Although this marks the 4th instance since 1980 that the Chinese Ministry of National Defense has decided to cut the size of its military, Thursday’s announcement by President Xi is more than a year in the making. The move comes as part of a larger program of modernizing the Chinese military, which is still largely based on the Soviet models adopted in the 1950s.
While China has progressively been reducing the size of the PLA since it reached its peak size in 1951 (over 6 million), the current plan represents the most extensive set of military reforms in the People’s Republic in many years. The cuts in the number of infantry soldiers will not, however, translate into a reduction in the country’s overall military spending: there is still the matter of updating the equipment, training, and organization structure of the defense ministry. China is moving toward a more Western-style hierarchy, with separate divisions for the army, navy, air force, and incipient National Guard. (Up to now, their military has been broken into a more confusing set of 7 separate departments.) The cuts also won’t bump the PLA from the top spot as the world’s largest army.
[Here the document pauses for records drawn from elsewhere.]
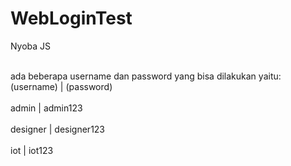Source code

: # WebLoginTest
Nyoba JS

<br>ada beberapa username dan password yang bisa dilakukan yaitu: (username) | (password)</br>
<br>admin | admin123</br>
<br>designer | designer123</br>
<br>iot | iot123</br>
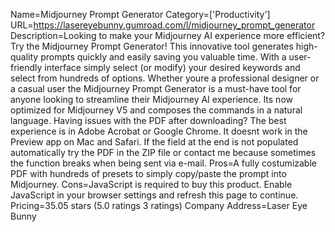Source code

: Name=Midjourney Prompt Generator
Category=['Productivity']
URL=https://lasereyebunny.gumroad.com/l/midjourney_prompt_generator
Description=Looking to make your Midjourney AI experience more efficient? Try the Midjourney Prompt Generator! This innovative tool generates high-quality prompts quickly and easily saving you valuable time. With a user-friendly interface simply select (or modify) your desired keywords and select from hundreds of options. Whether youre a professional designer or a casual user the Midjourney Prompt Generator is a must-have tool for anyone looking to streamline their Midjourney AI experience. Its now optimized for Midjourney V5 and composes the commands in a natural language. Having issues with the PDF after downloading? The best experience is in Adobe Acrobat or Google Chrome. It doesnt work in the Preview app on Mac and Safari. If the field at the end is not populated automatically try the PDF in the ZIP file or contact me because sometimes the function breaks when being sent via e-mail.
Pros=A fully costumizable PDF with hundreds of presets to simply copy/paste the prompt into Midjourney.
Cons=JavaScript is required to buy this product. Enable JavaScript in your browser settings and refresh this page to continue.
Pricing=35.05 stars (5.0 ratings 3 ratings)
Company Address=Laser Eye Bunny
In addition to updating and modernizing its military operations, China seems to be pivoting from a land-based, defensive strategy for its military to one more focused on naval supremacy. From the birth of the Communist regime in China through the 1970s, domestic defense from outside forces was of greater concern; today, the optimal strategy seems to center around securing a dominant position in all of China’s surrounding waters.
While China is intermittently in disputes with its nationalist cousins in Taiwan (or, as they are often known, Chinese Taipei) in the South China Sea, there is also a long-standing conflict between the People’s Republic and their rivals in Japan. Both countries have yet to resolve overlapping claims in the East China Sea. The Chinese have also been aggressive in building landing strips and naval outposts on uninhabited atolls (really, glorified hunks of rock that jut from beneath the water) off of its coastal areas. Beyond these tiny islands not necessarily belonging to China, other powers in the region are wary of the build-up of Chinese naval presence, taken as an act intended to stoke tensions with China’s neighbors.
Although President Xi reiterated that China has no interest in expansion or regional hegemony, its rivals in the Asian sphere are not so easily convinced. Officials have agreed to a summit with leaders from Japan and South Korea, who both have seen their stock markets fall in tandem with the beleaguered Shanghai Composite index; investors have fled Japan’s equities market, leaving the benchmark Nikkei 225 index 12% lower in a matter of just 2 weeks.
Another component of the military shake-up has been the dismissal of senior generals and military officials who do not fall in line with President Xi’s platform. This fits snugly into the broader “anti-corruption” campaign that has allowed Xi to truly consolidate his power as the undisputed leader of the world’s most populous nation.